-------- Data --------

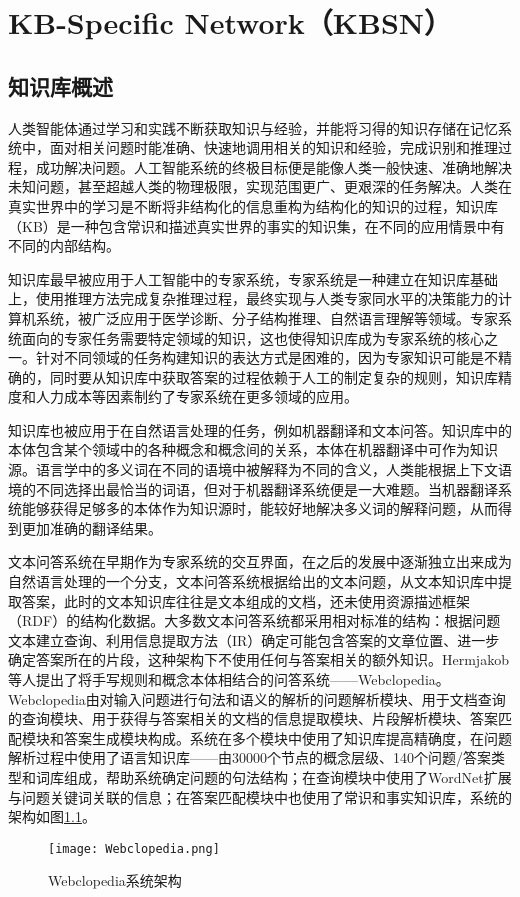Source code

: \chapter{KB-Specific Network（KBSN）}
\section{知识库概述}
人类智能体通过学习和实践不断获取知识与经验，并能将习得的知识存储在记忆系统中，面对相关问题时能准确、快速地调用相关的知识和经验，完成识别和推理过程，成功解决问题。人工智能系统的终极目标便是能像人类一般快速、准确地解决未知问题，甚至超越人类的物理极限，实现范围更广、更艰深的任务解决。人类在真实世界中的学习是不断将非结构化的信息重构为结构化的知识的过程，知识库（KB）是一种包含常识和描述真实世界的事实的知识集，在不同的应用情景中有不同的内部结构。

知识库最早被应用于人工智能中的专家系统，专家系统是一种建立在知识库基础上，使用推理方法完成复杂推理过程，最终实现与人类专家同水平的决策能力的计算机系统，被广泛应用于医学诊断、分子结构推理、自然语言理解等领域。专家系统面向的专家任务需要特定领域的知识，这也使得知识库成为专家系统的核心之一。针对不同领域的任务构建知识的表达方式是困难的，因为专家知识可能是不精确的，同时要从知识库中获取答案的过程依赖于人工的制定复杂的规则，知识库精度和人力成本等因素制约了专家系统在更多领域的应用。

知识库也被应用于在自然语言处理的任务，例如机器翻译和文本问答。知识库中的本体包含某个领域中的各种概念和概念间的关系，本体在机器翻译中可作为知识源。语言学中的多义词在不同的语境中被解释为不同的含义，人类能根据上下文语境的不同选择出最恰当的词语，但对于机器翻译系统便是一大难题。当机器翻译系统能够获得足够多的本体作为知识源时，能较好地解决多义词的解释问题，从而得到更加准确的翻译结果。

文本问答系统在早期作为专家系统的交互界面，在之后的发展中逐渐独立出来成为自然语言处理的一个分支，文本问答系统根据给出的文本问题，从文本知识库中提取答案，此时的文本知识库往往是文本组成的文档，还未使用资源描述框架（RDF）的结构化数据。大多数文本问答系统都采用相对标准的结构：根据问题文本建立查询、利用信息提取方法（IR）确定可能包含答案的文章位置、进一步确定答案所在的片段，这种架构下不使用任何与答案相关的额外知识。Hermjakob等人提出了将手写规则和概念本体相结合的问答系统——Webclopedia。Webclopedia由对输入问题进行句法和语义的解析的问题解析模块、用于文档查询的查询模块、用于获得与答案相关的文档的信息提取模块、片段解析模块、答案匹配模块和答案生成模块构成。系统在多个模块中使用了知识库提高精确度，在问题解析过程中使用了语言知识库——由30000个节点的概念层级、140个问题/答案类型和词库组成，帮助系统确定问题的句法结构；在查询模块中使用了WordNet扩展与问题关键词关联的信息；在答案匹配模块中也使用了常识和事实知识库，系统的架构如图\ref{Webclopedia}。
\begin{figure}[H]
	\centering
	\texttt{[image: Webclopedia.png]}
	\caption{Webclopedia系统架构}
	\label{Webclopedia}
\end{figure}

--------
-------- Data --------

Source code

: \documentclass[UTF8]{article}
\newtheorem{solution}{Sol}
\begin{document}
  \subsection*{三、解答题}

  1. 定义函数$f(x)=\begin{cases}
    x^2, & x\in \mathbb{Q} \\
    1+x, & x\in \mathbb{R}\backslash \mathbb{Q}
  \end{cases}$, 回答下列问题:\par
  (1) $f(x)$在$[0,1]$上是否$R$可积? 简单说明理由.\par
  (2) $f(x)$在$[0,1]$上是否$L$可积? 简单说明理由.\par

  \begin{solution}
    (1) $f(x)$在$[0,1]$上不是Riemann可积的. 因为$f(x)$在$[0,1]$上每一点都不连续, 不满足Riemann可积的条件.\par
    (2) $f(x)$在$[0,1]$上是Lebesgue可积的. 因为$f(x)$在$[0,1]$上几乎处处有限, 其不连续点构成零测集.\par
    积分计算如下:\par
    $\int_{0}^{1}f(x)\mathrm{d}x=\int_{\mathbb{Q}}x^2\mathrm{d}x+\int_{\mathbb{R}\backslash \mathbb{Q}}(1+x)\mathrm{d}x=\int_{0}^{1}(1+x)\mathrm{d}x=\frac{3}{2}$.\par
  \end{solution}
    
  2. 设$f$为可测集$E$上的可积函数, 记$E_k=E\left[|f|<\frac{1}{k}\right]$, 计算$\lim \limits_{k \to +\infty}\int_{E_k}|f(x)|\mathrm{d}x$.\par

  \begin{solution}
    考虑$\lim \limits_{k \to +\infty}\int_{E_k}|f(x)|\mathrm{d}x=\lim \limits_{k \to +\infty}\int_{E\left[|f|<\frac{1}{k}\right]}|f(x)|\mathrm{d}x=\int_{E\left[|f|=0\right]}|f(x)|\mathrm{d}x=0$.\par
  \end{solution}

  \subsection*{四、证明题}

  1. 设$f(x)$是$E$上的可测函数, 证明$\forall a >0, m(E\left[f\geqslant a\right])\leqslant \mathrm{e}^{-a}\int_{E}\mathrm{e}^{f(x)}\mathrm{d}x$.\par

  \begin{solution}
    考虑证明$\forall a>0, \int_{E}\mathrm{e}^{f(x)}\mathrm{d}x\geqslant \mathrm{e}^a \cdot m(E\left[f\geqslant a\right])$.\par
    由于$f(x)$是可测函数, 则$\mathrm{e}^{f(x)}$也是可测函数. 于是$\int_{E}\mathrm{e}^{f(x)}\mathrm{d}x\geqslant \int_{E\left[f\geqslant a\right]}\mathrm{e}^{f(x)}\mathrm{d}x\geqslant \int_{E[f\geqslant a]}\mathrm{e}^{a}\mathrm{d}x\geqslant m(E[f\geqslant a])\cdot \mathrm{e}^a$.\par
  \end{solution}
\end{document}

--------

» What is expected: Among the lines of the data above, find those with the word "mathbb" and show them.

» Answer to this problem:
    x^2, & x\in \mathbb{Q} \\
    1+x, & x\in \mathbb{R}\backslash \mathbb{Q}
    $\int_{0}^{1}f(x)\mathrm{d}x=\int_{\mathbb{Q}}x^2\mathrm{d}x+\int_{\mathbb{R}\backslash \mathbb{Q}}(1+x)\mathrm{d}x=\int_{0}^{1}(1+x)\mathrm{d}x=\frac{3}{2}$.\par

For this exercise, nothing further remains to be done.